Give the count of lines in the records below that contain "mathcal", with no other words.

___ Given records ___

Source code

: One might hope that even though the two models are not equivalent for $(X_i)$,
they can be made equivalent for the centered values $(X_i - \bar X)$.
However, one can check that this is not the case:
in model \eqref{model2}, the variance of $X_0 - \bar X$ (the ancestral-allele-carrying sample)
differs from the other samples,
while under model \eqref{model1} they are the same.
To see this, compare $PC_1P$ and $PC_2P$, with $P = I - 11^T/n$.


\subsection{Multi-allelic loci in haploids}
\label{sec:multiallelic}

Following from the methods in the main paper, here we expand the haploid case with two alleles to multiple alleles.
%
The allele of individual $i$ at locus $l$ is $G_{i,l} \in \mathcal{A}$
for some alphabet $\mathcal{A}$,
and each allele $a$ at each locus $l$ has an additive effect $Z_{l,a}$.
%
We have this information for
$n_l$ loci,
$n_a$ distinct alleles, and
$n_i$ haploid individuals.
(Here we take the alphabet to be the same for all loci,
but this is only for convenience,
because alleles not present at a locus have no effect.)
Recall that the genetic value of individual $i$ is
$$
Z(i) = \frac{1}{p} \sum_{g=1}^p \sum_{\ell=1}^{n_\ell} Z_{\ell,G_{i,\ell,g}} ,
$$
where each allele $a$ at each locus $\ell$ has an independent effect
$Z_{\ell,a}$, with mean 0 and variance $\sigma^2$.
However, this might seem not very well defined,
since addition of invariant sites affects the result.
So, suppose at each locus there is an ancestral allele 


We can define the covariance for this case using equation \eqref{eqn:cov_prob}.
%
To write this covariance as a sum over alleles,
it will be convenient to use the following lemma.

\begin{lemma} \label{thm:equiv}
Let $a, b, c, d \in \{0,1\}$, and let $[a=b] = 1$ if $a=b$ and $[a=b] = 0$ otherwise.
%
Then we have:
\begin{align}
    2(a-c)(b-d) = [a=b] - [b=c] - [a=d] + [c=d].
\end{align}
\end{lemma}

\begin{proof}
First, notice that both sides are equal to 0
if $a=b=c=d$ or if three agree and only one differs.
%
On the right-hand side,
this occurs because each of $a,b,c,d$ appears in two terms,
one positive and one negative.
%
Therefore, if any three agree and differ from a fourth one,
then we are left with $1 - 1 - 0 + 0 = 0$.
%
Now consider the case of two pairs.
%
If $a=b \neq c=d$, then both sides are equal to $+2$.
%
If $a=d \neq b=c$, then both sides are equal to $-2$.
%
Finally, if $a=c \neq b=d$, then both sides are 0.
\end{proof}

___

■ **Result**
2